LAS VEGAS -- Pacific Bell plans to start sending movies in digital form directly from the studio to selected theaters this summer in an experiment that could change the way films are distributed.


Using equipment designed by Alcatel Network Systems, PacBell will send the movies through fiber-optic telecommunications networks to 12 California theaters.


Alcatel's associate vice president, Tim Phillips, said Monday that by the end of the year 100 movie houses in California should be using the service.


Alcatel, which is coordinating the venture, is working with the five major Hollywood studios, film distributors and theater owners to offer the service through telephone companies nationwide.


PacBell must get permission from the Federal Communications Commission to provide the service commercially.


PacBell also would have to rely on a long-distance company to shuttle the digitized movies across local telephone boundaries, something PacBell is forbidden from doing under a 1982 consent decree that broke up the Bell system.


Alcatel's equipment would enable a studio to digitize films and send a digital copy over fiber-optic lines to a computer, known as a server, which will be part of PacBell's telephone network.


Movies would be stored in compressed form in the server and be distributed over the fiber lines to local servers that would be part of local telephone networks. A movie house owner could retrieve the film from the local server and with a special decoder, located in the projection room, decompress the film.


Alcatel has developed a switch that phone companies can use to route the video traffic. Phillips said each switch can carry 1,438 high-definition-quality movies.


From a Hollywood studio to a movie house on the East Coast, a 2-hour movie would take 45 minutes to transmit, Phillips said.


Alcatel is talking to companies about developing the servers for the service.

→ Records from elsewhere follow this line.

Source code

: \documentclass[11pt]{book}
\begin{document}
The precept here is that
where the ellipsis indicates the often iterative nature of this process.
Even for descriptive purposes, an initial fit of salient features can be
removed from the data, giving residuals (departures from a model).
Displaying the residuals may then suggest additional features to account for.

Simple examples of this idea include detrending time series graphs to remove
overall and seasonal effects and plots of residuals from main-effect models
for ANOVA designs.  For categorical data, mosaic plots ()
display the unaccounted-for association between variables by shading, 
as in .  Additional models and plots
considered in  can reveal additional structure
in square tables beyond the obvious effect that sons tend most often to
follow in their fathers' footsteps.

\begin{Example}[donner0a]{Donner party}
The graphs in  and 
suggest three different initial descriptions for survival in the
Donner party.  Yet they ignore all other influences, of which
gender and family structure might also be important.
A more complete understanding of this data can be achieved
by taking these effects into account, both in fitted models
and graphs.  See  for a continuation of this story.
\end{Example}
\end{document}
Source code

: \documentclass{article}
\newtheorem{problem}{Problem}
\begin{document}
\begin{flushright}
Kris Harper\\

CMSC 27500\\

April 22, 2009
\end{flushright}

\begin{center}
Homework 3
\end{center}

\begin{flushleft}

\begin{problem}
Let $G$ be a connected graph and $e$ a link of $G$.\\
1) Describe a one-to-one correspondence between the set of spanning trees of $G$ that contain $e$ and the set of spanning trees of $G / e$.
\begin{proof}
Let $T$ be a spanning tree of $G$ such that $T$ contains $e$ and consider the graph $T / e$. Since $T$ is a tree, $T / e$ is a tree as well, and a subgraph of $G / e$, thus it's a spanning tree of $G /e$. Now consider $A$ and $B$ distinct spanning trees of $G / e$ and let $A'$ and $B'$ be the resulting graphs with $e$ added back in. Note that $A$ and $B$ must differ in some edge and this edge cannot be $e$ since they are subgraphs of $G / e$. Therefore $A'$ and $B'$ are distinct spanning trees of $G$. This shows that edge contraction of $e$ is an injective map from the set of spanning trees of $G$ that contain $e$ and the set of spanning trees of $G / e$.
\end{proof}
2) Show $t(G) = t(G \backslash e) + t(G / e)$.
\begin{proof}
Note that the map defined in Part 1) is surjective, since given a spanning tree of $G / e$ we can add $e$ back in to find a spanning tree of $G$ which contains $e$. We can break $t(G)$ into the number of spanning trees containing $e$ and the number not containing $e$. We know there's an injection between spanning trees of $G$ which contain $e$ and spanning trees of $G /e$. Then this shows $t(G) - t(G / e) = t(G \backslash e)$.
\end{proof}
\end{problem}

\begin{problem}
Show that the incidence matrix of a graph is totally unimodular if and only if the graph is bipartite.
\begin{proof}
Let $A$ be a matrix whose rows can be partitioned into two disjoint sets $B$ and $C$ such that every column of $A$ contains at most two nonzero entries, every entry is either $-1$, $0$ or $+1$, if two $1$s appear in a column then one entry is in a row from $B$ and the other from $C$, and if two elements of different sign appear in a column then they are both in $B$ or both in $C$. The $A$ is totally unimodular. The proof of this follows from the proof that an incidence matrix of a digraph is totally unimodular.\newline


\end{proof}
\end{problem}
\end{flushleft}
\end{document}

Phillips said the company wants local servers to store 12 movies.


The company is also working on developing a software connection between the server and the switch. When this is perfected for the movie project, companies could use the service to bring video on demand to consumers, Phillips said.


But Alcatel is initially marketing the service to studios, saying it will cut their costs for duplicating and shipping reels to movie theaters and bolster quality. Digital transmissions don't get scratched or scarred.


The service also would permit theater owners to run different versions of the same films at different hours of the day or parts of the country, or quickly cut a "bad scene" from a movie and reissue it within hours, Phillips said.


By 1997 Alcatel wants to have 10,000 of the nation's 25,000 screens using the service, Phillips said.